De mes jours au déclin, que la parque réclame,
Entre ses doigts tremblans va se rompre le fil.
Celui qui chante et cédera son instinct suprême,
Qui n’a vécu jamais qu’au-delà de lui-même,
Doit léguer sa mémoire à ses frères d’exil.

Dieu nous jette au hasard un moment sur la terre,
Et l’existence à l’homme est pesante ou légère ;
Ce qui lui semble un âge est à peine un seul jour.
L’un tombe au premier pas, quand un autre s’élève ;
Libres ou dans les fers, nous poursuivons un rêve
D’ambition, de gloire, ou d’ivresse, ou d’amour.
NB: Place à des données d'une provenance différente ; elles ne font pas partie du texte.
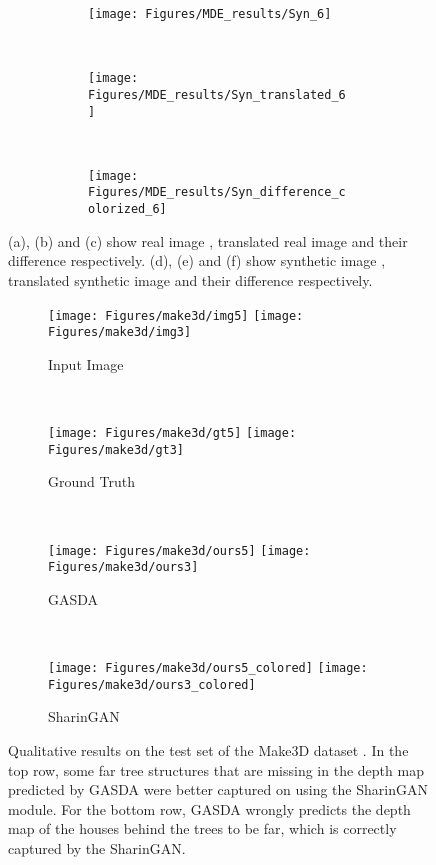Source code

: \documentclass[10pt,twocolumn,letterpaper]{article}
\begin{document}
\begin{figure*}
\begin{subfigure}{0.49\linewidth}
    \begin{subfigure}{0.33\linewidth}{
\texttt{[image: Figures/MDE\_results/Syn\_6]}}
        \caption{}
    \end{subfigure}~
    \begin{subfigure}{0.33\linewidth}{
\texttt{[image: Figures/MDE\_results/Syn\_translated\_6]}}
        \caption{}
    \end{subfigure}~
    \begin{subfigure}{0.33\linewidth}{
\texttt{[image: Figures/MDE\_results/Syn\_difference\_colorized\_6]}}
        \caption{}
    \end{subfigure}\end{subfigure}\caption{(a), (b) and (c) show real image , translated real image  and their difference  respectively. (d), (e) and (f) show synthetic image , translated synthetic image  and their difference  respectively.}
\label{fig:MDE_SharinGAN}
\end{figure*}

\begin{figure*}[!t]
    \begin{subfigure}{0.25\linewidth}{
        \texttt{[image: Figures/make3d/img5]}
        \texttt{[image: Figures/make3d/img3]}}
        \caption{Input Image}
    \end{subfigure}~
    \begin{subfigure}{0.25\linewidth}{
        \texttt{[image: Figures/make3d/gt5]}
        \texttt{[image: Figures/make3d/gt3]}}
        \caption{Ground Truth}
    \end{subfigure}~
    \begin{subfigure}{0.25\linewidth}{
        \texttt{[image: Figures/make3d/ours5]}
        \texttt{[image: Figures/make3d/ours3]}}
        \caption{GASDA\cite{GASDA}}
    \end{subfigure}~
    \begin{subfigure}{0.25\linewidth}{
        \texttt{[image: Figures/make3d/ours5\_colored]}
        \texttt{[image: Figures/make3d/ours3\_colored]}}
        \caption{SharinGAN}
    \end{subfigure}\caption{Qualitative results on the test set of the Make3D dataset \cite{make3D}. In the top row, some far tree structures that are missing in the depth map predicted by GASDA were better captured on using the SharinGAN module. For the bottom row, GASDA wrongly predicts the depth map of the houses behind the trees to be far, which is correctly captured by the SharinGAN.}
\label{fig:MDE_SharinGAN_make3d}
\end{figure*}
\end{document}
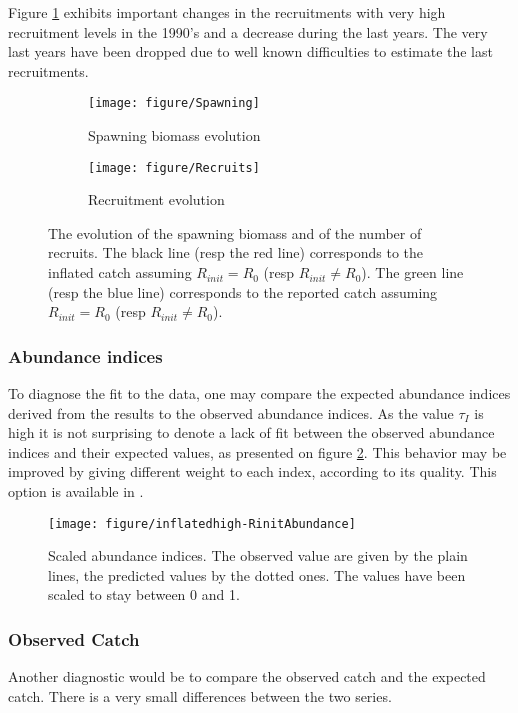 Figure \ref{fig:recruits} exhibits important changes in the recruitments with very high recruitment levels in the 1990's and a decrease during the last years. The very last years have been dropped due to well known difficulties to estimate the last recruitments.

\begin{figure}
 \begin{subfigure}[b]{0.45\textwidth}
  \texttt{[image: figure/Spawning]} 
  \caption{Spawning biomass evolution}
  \end{subfigure}\hfill
 \begin{subfigure}[b]{0.45\textwidth}
  \texttt{[image: figure/Recruits]} 
	\caption{Recruitment evolution}
  \end{subfigure}
\caption{The evolution of the spawning biomass and of the number of recruits.
The black line (resp the red line) corresponds to the inflated catch assuming $R_{init}=R_0$ (resp $R_{init}\ne R_0$).   
The green line (resp the blue line) corresponds to the reported catch assuming $R_{init}=R_0$ (resp $R_{init}\ne R_0$). }
\label{fig:recruits}
\end{figure}


\subsubsection{Abundance indices}
To diagnose the fit to the data, one may compare the expected abundance indices derived from the results to the observed abundance indices.
As the value $\tau_I$ is high it is not surprising to denote a lack of fit between the observed abundance indices and their  expected values, as presented on figure \ref{fig:abundance}.
This behavior may be improved by giving different weight to each index, according to its quality. This option is available in \iscam.



\begin{figure}[htbp]
  \texttt{[image: figure/inflatedhigh-RinitAbundance]} 
  \caption{Scaled  abundance indices. The observed value are given by the plain lines, the predicted values by the dotted ones. The values have been scaled to stay between 0 and 1.}
  \label{fig:abundance}
\end{figure}

\subsubsection{Observed Catch}
Another diagnostic would be to compare the observed catch and the expected catch. 
There is a very small differences between the two series. 

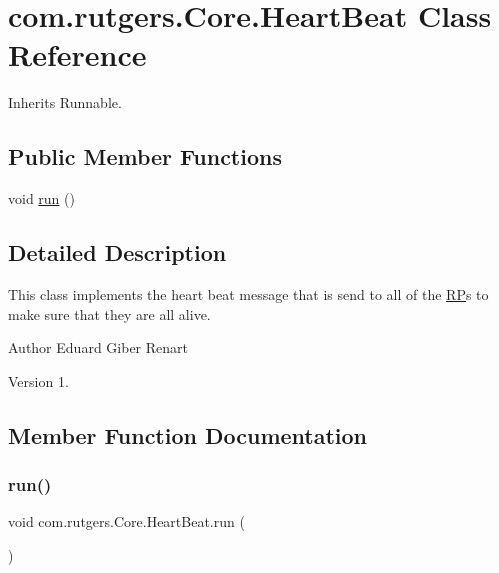 \hypertarget{classcom_1_1rutgers_1_1Core_1_1HeartBeat}{}\section{com.\+rutgers.\+Core.\+Heart\+Beat Class Reference}
\label{classcom_1_1rutgers_1_1Core_1_1HeartBeat}


Inherits Runnable.

\subsection*{Public Member Functions}
\begin{DoxyCompactItemize}
\item 
void \hyperlink{classcom_1_1rutgers_1_1Core_1_1HeartBeat_a0d9ca37ab5618b50adbfd7815549579d}{run} ()
\end{DoxyCompactItemize}


\subsection{Detailed Description}
This class implements the heart beat message that is send to all of the \hyperlink{classcom_1_1rutgers_1_1Core_1_1RP}{RP}\textquotesingle{}s to make sure that they are all alive.

\begin{DoxyAuthor}{Author}
Eduard Giber Renart 
\end{DoxyAuthor}
\begin{DoxyVersion}{Version}
1. 
\end{DoxyVersion}


\subsection{Member Function Documentation}
\mbox{\label{classcom_1_1rutgers_1_1Core_1_1HeartBeat_a0d9ca37ab5618b50adbfd7815549579d}} 
\subsubsection{\texorpdfstring{run()}{run()}}
{\footnotesize\ttfamily void com.\+rutgers.\+Core.\+Heart\+Beat.\+run (\begin{DoxyParamCaption}{ }\end{DoxyParamCaption})}

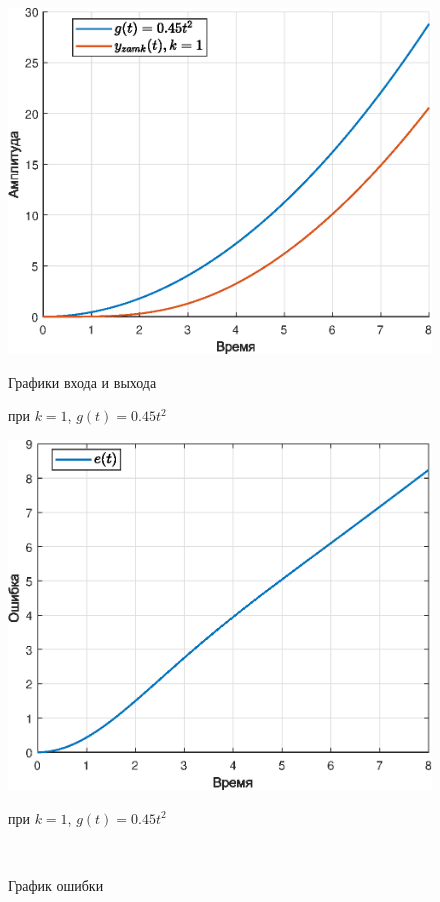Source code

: \documentclass[a4paper]{article}
\begin{document}
\begin{figure}[H]
    \begin{minipage}{0.5\textwidth}
        \centering \includegraphics[width=\textwidth]{ex4/k1_g_at2.eps}
        \caption{Графики входа и выхода}
        \centerline{при $k=1$, $g(t)=0.45t^2$}
    \end{minipage}\hfill
    \begin{minipage}{0.5\textwidth}
        \centering \includegraphics[width=\textwidth]{ex4/k1_g_at2_error.eps}
        \caption{График ошибки}
        \centerline{при $k=1$, $g(t)=0.45t^2$}
    \end{minipage}\\[1em]
\end{figure}\noindent\
\end{document}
Et le mien (que les cieux prolongent ce délire !)
Est d’enchaîner la gloire au magique sourire ;
Et je poursuis encor mon songe inachevé.
Mais un vent m’a brisé comme un roseau fragile :
Ainsi le voyageur qui cherchait un asile,
Le soir, sur le chemin, dort sans l’avoir trouvé.

Aussi, pourquoi ce rêve ? Ici-bas le poète,
Chaque jour repoussé par la pitié muette,
N’a jamais que de loin contemplé le bonheur ;
Et de gloire et d’oubli s’abreuvant tout ensemble,
Sans le trouver cherchant quelqu’un qui lui ressemble
N’a pas un sein ami pour appuyer son cœur.